Back Bay mansion stunning, but at $18 million-plus, no easy sell
Back Bay’s gorgeous and palatial Ames-Webster mansion just hit the sales block.
The price-tag, of course, is a modest $18 million to $25 million.
Now I am sure in an ideal world the stately 50-room, 26,000- square-foot abode is worth every penny of its listing price.
Built in 1872, the sprawling, brick Back Bay mansion has served in recent years as the corporate headquarters of the Raymond Group, a local development firm.
While $25 million is a stunning number – and likely a record breaker for Boston should someone actually put down that kind of cash – it is actually a little less than $1,000 a square foot.
But the mansion, for all its beauty and 28 fireplaces, faces a tough market.
First, the rich of the Gilded Age may have loved such ornate mansions, but the wealthy of today are a different breed. If some tech tycoon has $25 million to blow, he’s going to build his own, custom designed statement somewhere, or buy a couple floors in some silly condo tower.
OK, it’s hard for me to understand – I am a history buff and love old homes, the bigger the better.

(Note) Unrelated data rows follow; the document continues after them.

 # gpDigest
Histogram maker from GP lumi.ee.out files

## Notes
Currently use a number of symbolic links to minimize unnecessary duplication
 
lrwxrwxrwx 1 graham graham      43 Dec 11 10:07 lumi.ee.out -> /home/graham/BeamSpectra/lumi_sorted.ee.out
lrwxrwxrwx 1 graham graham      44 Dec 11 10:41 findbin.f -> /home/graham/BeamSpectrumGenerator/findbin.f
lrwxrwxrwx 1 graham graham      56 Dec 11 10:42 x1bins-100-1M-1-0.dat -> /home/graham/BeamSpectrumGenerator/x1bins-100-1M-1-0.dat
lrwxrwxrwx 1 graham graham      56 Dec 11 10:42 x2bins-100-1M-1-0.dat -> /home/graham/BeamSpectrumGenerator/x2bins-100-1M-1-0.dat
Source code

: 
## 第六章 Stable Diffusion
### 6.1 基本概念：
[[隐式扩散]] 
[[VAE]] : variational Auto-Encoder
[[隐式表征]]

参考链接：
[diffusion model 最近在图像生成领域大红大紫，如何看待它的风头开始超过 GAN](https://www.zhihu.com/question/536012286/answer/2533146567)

But what do I know.
So it’s unlikely someone is going to buy this Dartmouth Street mansion and convert it into a single family home.

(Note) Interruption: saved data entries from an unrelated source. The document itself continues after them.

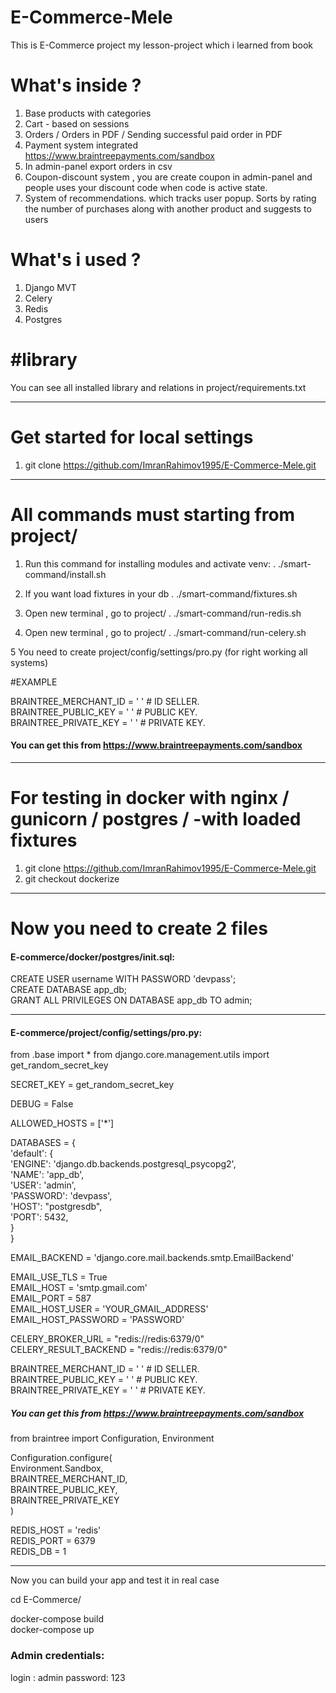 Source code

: # E-Commerce-Mele

This is E-Commerce project my lesson-project which i learned from  book 

# What's inside ?

1. Base products with categories
2. Cart - based on sessions
3. Orders / Orders in PDF / Sending successful paid order in PDF
4. Payment system integrated https://www.braintreepayments.com/sandbox
5. In admin-panel export orders in csv
6. Coupon-discount system , you are create coupon in admin-panel and people uses your discount code when code is active state.
7. System of recommendations. which tracks user popup. 
   Sorts by rating the number of purchases along with another product and suggests to users


# What's i used ?

1. Django MVT
2. Celery
3. Redis
4. Postgres

# #library
You can see all installed library and relations in project/requirements.txt

_________________________________________________________________________________
# Get started for local settings

1. git clone https://github.com/ImranRahimov1995/E-Commerce-Mele.git
_________________________________________________________________________________

# All commands must starting from project/

1. Run this command for installing modules and activate venv:
. ./smart-command/install.sh

2. If you want load fixtures in your db
. ./smart-command/fixtures.sh

3. Open new terminal , go to project/
. ./smart-command/run-redis.sh

4. Open new terminal , go to project/
. ./smart-command/run-celery.sh

5 You need to create project/config/settings/pro.py (for right working all systems)

#EXAMPLE 

BRAINTREE_MERCHANT_ID = ' '     # ID SELLER. \
BRAINTREE_PUBLIC_KEY = ' '      # PUBLIC KEY. \
BRAINTREE_PRIVATE_KEY = ' '     # PRIVATE KEY. 

#### You can get this from https://www.braintreepayments.com/sandbox

_________________________________________________________________________________
# For testing in docker with nginx / gunicorn / postgres / -with loaded fixtures


1. git clone https://github.com/ImranRahimov1995/E-Commerce-Mele.git
2. git checkout dockerize

_________________________________________________________________________________
# Now you need to create 2 files

#### E-commerce/docker/postgres/init.sql:


CREATE USER username WITH PASSWORD 'devpass'; \
CREATE DATABASE app_db; \
GRANT ALL PRIVILEGES ON DATABASE app_db TO admin;

________________________________________________________
#### E-commerce/project/config/settings/pro.py:


from .base import *
from django.core.management.utils import get_random_secret_key

SECRET_KEY = get_random_secret_key

DEBUG = False

ALLOWED_HOSTS = ['*']

DATABASES = { \
    'default': { \
        'ENGINE': 'django.db.backends.postgresql_psycopg2', \
        'NAME': 'app_db', \
        'USER': 'admin', \
        'PASSWORD': 'devpass', \
        'HOST': "postgresdb", \
        'PORT': 5432, \
    } \
} 

EMAIL_BACKEND = 'django.core.mail.backends.smtp.EmailBackend'


EMAIL_USE_TLS = True \
EMAIL_HOST = 'smtp.gmail.com' \
EMAIL_PORT = 587 \
EMAIL_HOST_USER = 'YOUR_GMAIL_ADDRESS' \
EMAIL_HOST_PASSWORD = 'PASSWORD'


CELERY_BROKER_URL = "redis://redis:6379/0" \
CELERY_RESULT_BACKEND = "redis://redis:6379/0" 


BRAINTREE_MERCHANT_ID = ' '     # ID SELLER. \
BRAINTREE_PUBLIC_KEY = ' '      # PUBLIC KEY. \
BRAINTREE_PRIVATE_KEY = ' '     # PRIVATE KEY. 

##### You can get this from https://www.braintreepayments.com/sandbox



from braintree import Configuration, Environment

Configuration.configure( \
        Environment.Sandbox, \
            BRAINTREE_MERCHANT_ID, \
            BRAINTREE_PUBLIC_KEY, \
            BRAINTREE_PRIVATE_KEY \
    ) 


REDIS_HOST = 'redis' \
REDIS_PORT = 6379 \
REDIS_DB = 1 

________________________________________________________
Now you can build your app and test it in real case

cd E-Commerce/

docker-compose build \
docker-compose up 

### Admin credentials:
login : admin
password: 123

That leaves its current use, as an elegant collection of office suites.
While Raymond Property, the development company that is selling the property, is planning on moving out, some portion of the old mansion is leased out to money management firms and other tenants.
Yet if you haven’t heard already, office rents are plunging and vacancy rates are soaring amid a bust that may rival or even eclipse what has happened in the residential market.
There’s space available around the corner at the Hancock tower.
Moreover, banks and other lenders have all but gotten out the market of financing the acquisition of commercial buildings.
That leaves one other option, condo conversion.
But despite signs that the real estate market have finally hit bottom, there’s still a lot of unsold condos in newly opened or soon to open condo towers downtown.
Maybe a crafty developer could pull off such a play, betting by the time city approvals are in hand and the conversions are done, the market will have shifted again.
But that’s a very big bet to make on a very big and very expensive old house.